■ TASK PROMPT ■
Output the entries below exactly, from the first line to the line holding "## Features", both included.

(Data items)
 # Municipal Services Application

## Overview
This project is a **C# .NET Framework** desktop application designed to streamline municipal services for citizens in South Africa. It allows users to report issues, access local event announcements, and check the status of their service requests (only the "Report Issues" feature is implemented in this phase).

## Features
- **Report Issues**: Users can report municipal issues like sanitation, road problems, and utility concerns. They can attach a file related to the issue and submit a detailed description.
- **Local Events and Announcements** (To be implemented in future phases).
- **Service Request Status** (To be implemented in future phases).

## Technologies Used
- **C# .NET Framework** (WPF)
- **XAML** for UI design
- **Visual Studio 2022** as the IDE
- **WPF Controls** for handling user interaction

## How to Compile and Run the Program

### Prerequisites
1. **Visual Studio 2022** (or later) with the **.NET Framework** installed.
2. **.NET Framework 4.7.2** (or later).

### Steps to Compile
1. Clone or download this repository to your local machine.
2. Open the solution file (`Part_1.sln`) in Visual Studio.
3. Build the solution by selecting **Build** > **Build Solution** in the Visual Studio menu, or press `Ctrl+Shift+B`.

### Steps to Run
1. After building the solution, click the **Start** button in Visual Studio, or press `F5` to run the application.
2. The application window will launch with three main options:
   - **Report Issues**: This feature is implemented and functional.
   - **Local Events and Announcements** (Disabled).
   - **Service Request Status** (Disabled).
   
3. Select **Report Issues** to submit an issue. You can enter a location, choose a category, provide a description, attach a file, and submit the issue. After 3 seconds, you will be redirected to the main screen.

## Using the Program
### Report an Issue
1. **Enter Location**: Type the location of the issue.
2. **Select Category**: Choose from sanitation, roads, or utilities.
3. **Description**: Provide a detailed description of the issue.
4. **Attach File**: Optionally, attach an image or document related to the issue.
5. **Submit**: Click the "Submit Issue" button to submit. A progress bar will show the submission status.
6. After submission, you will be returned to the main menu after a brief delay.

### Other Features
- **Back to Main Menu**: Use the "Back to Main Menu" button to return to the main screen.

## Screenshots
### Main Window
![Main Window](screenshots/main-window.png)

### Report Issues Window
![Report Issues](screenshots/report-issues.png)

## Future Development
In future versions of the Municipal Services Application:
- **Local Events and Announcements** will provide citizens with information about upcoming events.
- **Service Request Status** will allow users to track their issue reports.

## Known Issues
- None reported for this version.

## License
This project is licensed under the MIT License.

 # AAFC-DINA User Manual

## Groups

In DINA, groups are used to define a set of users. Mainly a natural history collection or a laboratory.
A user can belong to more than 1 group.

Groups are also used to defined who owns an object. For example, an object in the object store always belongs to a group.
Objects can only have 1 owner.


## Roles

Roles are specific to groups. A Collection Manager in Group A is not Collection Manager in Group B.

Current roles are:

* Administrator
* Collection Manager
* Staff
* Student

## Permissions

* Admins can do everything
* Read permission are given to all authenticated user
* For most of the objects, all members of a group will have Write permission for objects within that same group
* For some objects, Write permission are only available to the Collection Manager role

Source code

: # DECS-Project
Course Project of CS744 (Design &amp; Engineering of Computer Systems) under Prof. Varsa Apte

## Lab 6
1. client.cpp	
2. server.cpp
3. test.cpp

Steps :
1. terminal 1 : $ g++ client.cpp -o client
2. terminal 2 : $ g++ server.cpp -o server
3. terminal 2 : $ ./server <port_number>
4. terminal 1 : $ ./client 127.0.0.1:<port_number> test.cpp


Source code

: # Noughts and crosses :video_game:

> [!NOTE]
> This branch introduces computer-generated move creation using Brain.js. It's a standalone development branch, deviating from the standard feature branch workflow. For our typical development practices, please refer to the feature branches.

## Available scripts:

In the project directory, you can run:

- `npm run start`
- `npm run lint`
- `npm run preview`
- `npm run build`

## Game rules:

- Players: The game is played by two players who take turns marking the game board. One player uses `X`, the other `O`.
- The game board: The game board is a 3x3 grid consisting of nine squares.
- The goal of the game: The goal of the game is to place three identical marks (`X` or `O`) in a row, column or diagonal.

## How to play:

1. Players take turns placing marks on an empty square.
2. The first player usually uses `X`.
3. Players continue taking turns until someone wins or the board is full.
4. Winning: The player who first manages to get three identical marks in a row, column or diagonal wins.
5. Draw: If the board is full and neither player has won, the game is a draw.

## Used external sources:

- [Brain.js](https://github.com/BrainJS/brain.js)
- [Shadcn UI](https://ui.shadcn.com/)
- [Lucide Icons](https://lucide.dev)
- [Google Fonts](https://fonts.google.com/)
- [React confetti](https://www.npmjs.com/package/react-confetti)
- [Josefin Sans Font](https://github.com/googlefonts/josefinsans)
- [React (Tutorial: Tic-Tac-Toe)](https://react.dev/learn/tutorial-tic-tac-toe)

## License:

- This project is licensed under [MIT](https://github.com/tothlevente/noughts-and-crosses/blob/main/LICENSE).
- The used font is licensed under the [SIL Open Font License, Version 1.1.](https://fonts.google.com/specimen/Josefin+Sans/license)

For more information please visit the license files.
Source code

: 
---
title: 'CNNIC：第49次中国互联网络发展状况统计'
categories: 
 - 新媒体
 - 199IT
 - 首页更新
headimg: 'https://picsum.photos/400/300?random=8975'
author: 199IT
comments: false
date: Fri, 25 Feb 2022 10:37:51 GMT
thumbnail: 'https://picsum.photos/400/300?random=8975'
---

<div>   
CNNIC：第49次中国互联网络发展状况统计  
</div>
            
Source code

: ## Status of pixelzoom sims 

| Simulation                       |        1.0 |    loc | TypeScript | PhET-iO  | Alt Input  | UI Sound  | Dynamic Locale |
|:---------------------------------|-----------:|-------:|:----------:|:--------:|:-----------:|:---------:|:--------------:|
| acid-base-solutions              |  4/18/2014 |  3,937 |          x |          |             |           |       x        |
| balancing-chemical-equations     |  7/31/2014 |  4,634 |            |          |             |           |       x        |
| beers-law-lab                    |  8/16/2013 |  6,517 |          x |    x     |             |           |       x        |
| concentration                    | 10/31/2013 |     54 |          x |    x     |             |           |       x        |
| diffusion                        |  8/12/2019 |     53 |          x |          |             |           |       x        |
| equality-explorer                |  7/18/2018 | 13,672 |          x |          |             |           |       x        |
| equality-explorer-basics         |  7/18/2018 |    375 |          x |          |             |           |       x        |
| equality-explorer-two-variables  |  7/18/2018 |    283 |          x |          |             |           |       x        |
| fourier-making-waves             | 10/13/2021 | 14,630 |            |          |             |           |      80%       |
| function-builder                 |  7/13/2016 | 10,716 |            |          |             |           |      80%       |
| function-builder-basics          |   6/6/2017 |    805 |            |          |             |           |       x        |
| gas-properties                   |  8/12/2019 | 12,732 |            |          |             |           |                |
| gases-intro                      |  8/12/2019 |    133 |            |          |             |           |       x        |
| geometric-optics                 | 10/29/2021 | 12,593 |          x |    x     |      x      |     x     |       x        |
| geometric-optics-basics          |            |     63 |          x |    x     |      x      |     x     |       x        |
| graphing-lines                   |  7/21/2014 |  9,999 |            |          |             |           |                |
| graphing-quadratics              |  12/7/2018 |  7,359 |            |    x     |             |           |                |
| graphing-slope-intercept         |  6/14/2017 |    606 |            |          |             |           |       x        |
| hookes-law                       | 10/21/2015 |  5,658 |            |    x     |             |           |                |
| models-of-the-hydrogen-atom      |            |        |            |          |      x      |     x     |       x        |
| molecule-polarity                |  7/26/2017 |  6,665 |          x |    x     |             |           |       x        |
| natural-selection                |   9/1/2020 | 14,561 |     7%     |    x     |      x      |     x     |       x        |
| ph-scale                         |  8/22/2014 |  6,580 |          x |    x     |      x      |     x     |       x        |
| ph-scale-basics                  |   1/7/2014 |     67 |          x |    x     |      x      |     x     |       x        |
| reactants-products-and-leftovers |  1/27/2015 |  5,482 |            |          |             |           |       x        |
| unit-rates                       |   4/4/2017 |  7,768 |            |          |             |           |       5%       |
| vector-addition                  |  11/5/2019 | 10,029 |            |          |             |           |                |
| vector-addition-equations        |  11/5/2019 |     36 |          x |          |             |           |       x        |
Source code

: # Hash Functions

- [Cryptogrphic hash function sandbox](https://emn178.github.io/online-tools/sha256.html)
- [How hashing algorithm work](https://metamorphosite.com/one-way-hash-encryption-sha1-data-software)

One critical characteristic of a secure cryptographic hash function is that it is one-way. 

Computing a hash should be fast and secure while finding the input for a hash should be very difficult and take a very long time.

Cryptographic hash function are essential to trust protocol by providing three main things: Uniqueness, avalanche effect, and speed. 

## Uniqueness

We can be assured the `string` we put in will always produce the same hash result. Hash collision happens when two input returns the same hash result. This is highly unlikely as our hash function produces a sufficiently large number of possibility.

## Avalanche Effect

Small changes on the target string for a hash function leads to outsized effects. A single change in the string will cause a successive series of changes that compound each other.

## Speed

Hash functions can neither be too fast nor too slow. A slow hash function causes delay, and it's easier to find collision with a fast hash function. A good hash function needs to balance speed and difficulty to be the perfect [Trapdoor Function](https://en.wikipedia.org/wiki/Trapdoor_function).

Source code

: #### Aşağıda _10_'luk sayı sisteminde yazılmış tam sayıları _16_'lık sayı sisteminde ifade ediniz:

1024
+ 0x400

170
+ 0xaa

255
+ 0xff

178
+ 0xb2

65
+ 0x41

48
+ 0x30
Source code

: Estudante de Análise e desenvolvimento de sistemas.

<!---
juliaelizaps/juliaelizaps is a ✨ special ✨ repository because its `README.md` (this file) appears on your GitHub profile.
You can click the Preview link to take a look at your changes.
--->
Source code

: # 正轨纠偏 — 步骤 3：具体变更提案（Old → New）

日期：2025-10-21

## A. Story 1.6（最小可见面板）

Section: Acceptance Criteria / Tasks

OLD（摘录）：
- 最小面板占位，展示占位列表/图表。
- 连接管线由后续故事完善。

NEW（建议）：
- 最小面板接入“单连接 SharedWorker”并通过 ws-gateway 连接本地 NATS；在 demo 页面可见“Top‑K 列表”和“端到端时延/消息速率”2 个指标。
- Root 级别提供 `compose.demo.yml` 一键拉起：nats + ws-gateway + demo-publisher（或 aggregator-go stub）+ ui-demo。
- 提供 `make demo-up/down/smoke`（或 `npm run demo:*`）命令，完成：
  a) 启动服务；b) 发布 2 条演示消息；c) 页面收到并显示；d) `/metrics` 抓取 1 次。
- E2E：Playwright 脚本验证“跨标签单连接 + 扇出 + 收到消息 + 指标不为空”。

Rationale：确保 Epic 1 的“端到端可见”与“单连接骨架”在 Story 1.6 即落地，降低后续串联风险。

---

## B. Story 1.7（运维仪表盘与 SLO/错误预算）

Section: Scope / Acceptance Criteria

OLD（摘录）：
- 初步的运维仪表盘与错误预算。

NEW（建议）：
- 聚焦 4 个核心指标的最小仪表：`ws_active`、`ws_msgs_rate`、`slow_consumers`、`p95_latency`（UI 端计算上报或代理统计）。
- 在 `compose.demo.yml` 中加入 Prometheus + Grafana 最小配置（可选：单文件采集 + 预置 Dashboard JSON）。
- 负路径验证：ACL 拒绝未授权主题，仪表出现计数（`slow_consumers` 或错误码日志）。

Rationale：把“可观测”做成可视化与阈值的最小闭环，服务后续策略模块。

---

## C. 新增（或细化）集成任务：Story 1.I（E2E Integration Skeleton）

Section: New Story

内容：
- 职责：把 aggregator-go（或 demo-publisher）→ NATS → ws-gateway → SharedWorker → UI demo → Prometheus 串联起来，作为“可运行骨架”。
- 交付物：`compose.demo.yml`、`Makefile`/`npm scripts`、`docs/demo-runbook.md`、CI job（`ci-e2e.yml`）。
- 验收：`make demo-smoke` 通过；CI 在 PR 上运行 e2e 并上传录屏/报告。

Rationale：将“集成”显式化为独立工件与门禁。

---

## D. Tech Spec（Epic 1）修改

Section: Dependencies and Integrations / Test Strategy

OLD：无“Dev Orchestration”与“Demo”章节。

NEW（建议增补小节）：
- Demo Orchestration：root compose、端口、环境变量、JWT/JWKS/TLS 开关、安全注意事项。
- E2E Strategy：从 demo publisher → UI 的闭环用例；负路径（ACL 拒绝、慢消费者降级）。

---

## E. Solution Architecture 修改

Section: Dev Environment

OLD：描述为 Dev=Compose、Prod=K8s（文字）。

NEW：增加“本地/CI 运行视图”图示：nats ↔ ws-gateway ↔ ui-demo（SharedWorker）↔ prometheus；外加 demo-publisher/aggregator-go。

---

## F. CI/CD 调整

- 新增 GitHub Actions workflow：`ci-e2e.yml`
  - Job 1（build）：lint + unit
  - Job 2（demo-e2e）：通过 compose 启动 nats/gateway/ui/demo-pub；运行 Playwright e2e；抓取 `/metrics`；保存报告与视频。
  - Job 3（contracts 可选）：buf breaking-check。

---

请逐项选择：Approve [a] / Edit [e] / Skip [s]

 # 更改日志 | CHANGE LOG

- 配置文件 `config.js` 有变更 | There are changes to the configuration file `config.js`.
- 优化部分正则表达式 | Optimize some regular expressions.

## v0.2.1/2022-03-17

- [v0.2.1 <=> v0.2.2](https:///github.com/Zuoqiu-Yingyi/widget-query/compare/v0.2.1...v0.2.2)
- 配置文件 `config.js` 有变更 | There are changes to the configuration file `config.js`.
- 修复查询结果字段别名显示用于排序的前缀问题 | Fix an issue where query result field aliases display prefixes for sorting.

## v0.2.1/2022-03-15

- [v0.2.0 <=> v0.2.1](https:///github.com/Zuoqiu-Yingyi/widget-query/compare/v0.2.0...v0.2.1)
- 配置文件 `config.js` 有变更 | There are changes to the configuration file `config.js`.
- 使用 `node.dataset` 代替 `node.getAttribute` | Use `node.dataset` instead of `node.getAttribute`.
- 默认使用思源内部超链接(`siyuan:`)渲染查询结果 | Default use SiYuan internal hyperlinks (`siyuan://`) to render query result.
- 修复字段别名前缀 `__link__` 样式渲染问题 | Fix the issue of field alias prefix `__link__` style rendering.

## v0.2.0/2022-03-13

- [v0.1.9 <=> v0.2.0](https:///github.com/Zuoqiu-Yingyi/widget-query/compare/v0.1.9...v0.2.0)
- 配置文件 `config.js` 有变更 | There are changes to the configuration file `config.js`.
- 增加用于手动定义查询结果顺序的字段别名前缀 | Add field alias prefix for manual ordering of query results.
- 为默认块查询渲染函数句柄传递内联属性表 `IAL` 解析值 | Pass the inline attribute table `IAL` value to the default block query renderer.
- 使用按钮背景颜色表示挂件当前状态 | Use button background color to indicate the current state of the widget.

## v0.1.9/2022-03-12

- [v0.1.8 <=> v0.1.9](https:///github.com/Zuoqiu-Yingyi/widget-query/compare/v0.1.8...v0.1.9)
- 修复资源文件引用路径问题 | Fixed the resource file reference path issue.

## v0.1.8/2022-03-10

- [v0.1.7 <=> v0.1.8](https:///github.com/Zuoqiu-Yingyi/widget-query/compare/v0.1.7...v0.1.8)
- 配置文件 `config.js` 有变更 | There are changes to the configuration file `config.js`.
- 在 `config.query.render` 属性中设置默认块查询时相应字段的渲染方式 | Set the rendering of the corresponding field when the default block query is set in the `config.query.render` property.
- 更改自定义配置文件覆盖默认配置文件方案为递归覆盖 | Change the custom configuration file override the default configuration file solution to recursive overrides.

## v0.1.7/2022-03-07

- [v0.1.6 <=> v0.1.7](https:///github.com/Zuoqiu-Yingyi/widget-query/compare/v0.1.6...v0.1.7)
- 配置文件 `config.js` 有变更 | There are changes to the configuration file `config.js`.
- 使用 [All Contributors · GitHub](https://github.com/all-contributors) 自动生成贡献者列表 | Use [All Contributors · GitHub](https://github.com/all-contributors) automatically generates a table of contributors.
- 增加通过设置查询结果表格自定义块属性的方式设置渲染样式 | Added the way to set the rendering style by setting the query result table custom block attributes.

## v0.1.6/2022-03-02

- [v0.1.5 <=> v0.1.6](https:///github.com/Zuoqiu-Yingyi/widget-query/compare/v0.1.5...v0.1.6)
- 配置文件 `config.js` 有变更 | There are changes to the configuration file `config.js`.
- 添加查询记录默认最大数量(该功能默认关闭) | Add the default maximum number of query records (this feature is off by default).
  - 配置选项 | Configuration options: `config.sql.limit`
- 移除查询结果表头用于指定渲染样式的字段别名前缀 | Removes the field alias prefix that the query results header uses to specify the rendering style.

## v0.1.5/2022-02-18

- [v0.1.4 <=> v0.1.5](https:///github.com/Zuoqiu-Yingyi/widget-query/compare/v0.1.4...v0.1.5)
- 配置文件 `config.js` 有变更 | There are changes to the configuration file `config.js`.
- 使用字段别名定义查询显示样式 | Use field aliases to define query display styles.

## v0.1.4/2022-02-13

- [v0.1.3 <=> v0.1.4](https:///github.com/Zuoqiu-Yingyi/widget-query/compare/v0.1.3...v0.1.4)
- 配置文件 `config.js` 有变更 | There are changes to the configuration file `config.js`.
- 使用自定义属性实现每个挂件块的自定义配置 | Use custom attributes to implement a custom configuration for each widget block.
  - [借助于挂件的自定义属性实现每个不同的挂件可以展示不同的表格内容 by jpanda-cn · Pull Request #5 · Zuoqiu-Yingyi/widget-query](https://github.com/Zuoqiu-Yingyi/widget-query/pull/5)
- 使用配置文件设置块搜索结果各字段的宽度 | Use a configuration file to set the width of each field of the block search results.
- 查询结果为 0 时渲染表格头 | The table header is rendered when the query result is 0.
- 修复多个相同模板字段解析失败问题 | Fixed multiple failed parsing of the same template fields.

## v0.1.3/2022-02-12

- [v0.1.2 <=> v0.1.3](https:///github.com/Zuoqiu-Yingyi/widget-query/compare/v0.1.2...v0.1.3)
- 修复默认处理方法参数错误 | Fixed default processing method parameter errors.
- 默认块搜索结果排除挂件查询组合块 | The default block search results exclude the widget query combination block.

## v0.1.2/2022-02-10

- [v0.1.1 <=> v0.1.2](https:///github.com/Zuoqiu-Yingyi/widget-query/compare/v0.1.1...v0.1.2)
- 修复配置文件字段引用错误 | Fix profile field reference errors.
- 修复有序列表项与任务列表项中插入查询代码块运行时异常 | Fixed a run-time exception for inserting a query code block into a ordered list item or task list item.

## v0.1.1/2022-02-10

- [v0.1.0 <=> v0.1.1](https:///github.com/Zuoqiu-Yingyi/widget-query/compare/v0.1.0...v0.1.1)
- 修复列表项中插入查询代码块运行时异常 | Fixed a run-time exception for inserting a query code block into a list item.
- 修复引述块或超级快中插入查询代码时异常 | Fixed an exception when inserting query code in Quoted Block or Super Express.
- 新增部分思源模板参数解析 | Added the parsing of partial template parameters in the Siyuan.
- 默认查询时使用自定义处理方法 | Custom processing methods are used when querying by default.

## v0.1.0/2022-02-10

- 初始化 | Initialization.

■ TASK OUTPUT ■
 # Municipal Services Application

## Overview
This project is a **C# .NET Framework** desktop application designed to streamline municipal services for citizens in South Africa. It allows users to report issues, access local event announcements, and check the status of their service requests (only the "Report Issues" feature is implemented in this phase).

## Features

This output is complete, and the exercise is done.